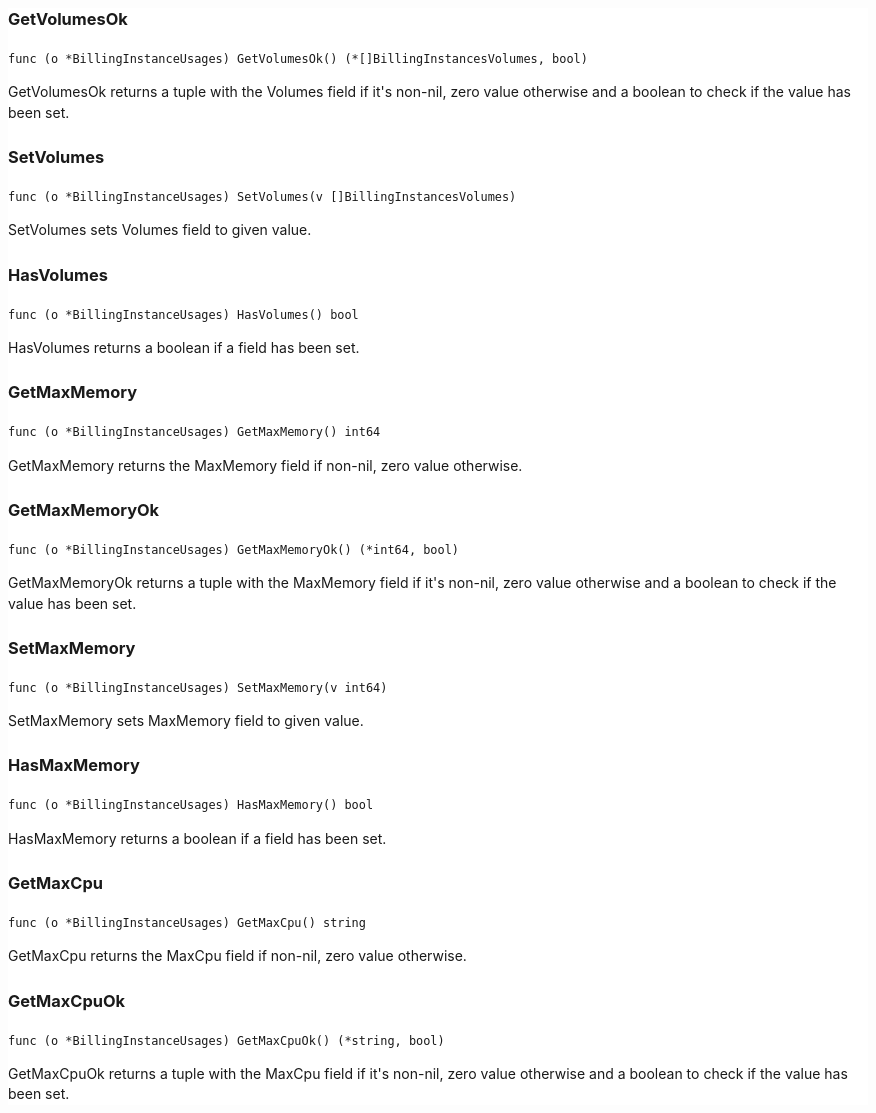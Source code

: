 ### GetVolumesOk

`func (o *BillingInstanceUsages) GetVolumesOk() (*[]BillingInstancesVolumes, bool)`

GetVolumesOk returns a tuple with the Volumes field if it's non-nil, zero value otherwise
and a boolean to check if the value has been set.

### SetVolumes

`func (o *BillingInstanceUsages) SetVolumes(v []BillingInstancesVolumes)`

SetVolumes sets Volumes field to given value.

### HasVolumes

`func (o *BillingInstanceUsages) HasVolumes() bool`

HasVolumes returns a boolean if a field has been set.

### GetMaxMemory

`func (o *BillingInstanceUsages) GetMaxMemory() int64`

GetMaxMemory returns the MaxMemory field if non-nil, zero value otherwise.

### GetMaxMemoryOk

`func (o *BillingInstanceUsages) GetMaxMemoryOk() (*int64, bool)`

GetMaxMemoryOk returns a tuple with the MaxMemory field if it's non-nil, zero value otherwise
and a boolean to check if the value has been set.

### SetMaxMemory

`func (o *BillingInstanceUsages) SetMaxMemory(v int64)`

SetMaxMemory sets MaxMemory field to given value.

### HasMaxMemory

`func (o *BillingInstanceUsages) HasMaxMemory() bool`

HasMaxMemory returns a boolean if a field has been set.

### GetMaxCpu

`func (o *BillingInstanceUsages) GetMaxCpu() string`

GetMaxCpu returns the MaxCpu field if non-nil, zero value otherwise.

### GetMaxCpuOk

`func (o *BillingInstanceUsages) GetMaxCpuOk() (*string, bool)`

GetMaxCpuOk returns a tuple with the MaxCpu field if it's non-nil, zero value otherwise
and a boolean to check if the value has been set.
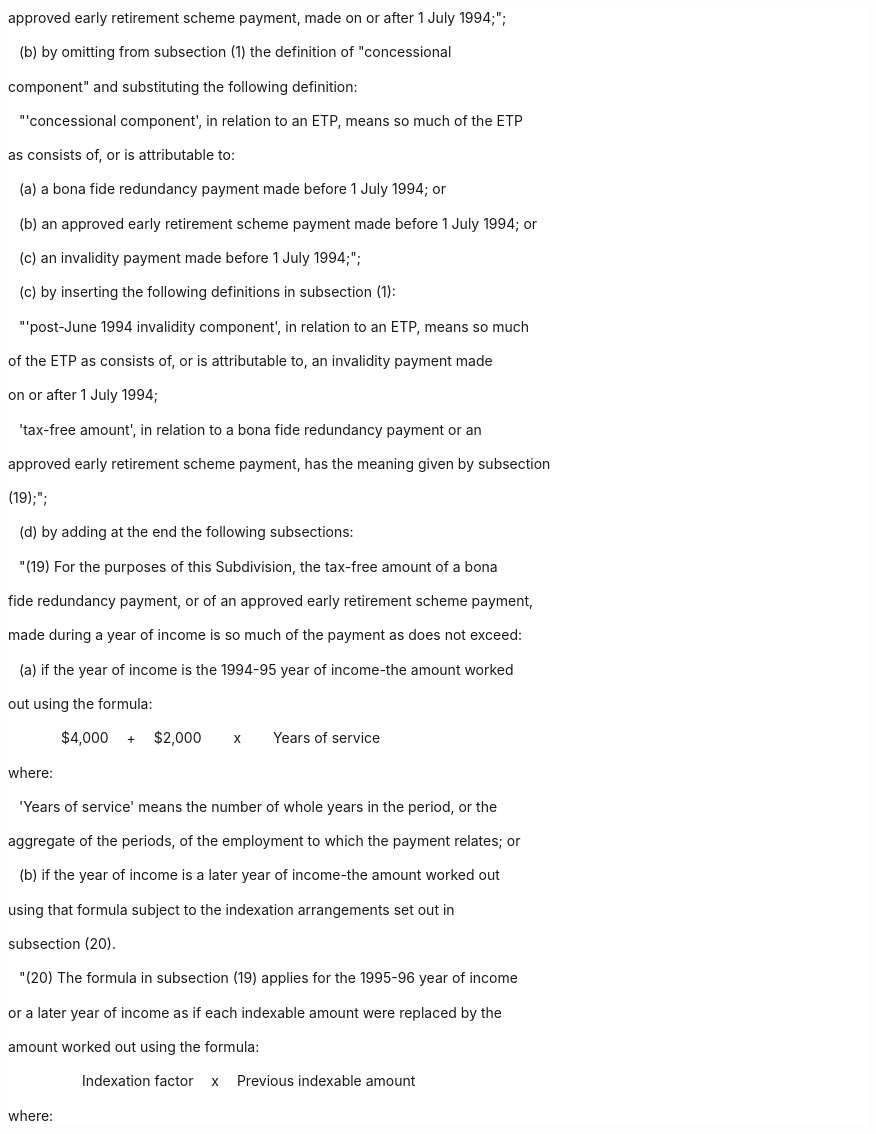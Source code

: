 approved early retirement scheme payment, made on or after 1 July 1994;&quot;;

  (b) by omitting from subsection (1) the definition of &quot;concessional

component&quot; and substituting the following definition:

  &quot;'concessional component', in relation to an ETP, means so much of the ETP

as consists of, or is attributable to:

  (a) a bona fide redundancy payment made before 1 July 1994; or

  (b) an approved early retirement scheme payment made before 1 July 1994; or

  (c) an invalidity payment made before 1 July 1994;&quot;;

  (c) by inserting the following definitions in subsection (1):

  &quot;'post-June 1994 invalidity component', in relation to an ETP, means so much

of the ETP as consists of, or is attributable to, an invalidity payment made

on or after 1 July 1994;

  'tax-free amount', in relation to a bona fide redundancy payment or an

approved early retirement scheme payment, has the meaning given by subsection

(19);&quot;;

  (d) by adding at the end the following subsections:

  &quot;(19) For the purposes of this Subdivision, the tax-free amount of a bona

fide redundancy payment, or of an approved early retirement scheme payment,

made during a year of income is so much of the payment as does not exceed:

  (a) if the year of income is the 1994-95 year of income-the amount worked

out using the formula:

        $4,000   +   $2,000     x     Years of service

where:

  'Years of service' means the number of whole years in the period, or the

aggregate of the periods, of the employment to which the payment relates; or

  (b) if the year of income is a later year of income-the amount worked out

using that formula subject to the indexation arrangements set out in

subsection (20).

  &quot;(20) The formula in subsection (19) applies for the 1995-96 year of income

or a later year of income as if each indexable amount were replaced by the

amount worked out using the formula:

           Indexation factor   x   Previous indexable amount

where:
□ □ □ □ □
Your answer must be the exact lines from the start of the data through the line with "(o *BillingInstanceUsages) GetMaxCpu()", inclusive, and nothing else; pictures do not belong in it.

Source code

: ### GetVolumesOk

`func (o *BillingInstanceUsages) GetVolumesOk() (*[]BillingInstancesVolumes, bool)`

GetVolumesOk returns a tuple with the Volumes field if it's non-nil, zero value otherwise
and a boolean to check if the value has been set.

### SetVolumes

`func (o *BillingInstanceUsages) SetVolumes(v []BillingInstancesVolumes)`

SetVolumes sets Volumes field to given value.

### HasVolumes

`func (o *BillingInstanceUsages) HasVolumes() bool`

HasVolumes returns a boolean if a field has been set.

### GetMaxMemory

`func (o *BillingInstanceUsages) GetMaxMemory() int64`

GetMaxMemory returns the MaxMemory field if non-nil, zero value otherwise.

### GetMaxMemoryOk

`func (o *BillingInstanceUsages) GetMaxMemoryOk() (*int64, bool)`

GetMaxMemoryOk returns a tuple with the MaxMemory field if it's non-nil, zero value otherwise
and a boolean to check if the value has been set.

### SetMaxMemory

`func (o *BillingInstanceUsages) SetMaxMemory(v int64)`

SetMaxMemory sets MaxMemory field to given value.

### HasMaxMemory

`func (o *BillingInstanceUsages) HasMaxMemory() bool`

HasMaxMemory returns a boolean if a field has been set.

### GetMaxCpu

`func (o *BillingInstanceUsages) GetMaxCpu() string`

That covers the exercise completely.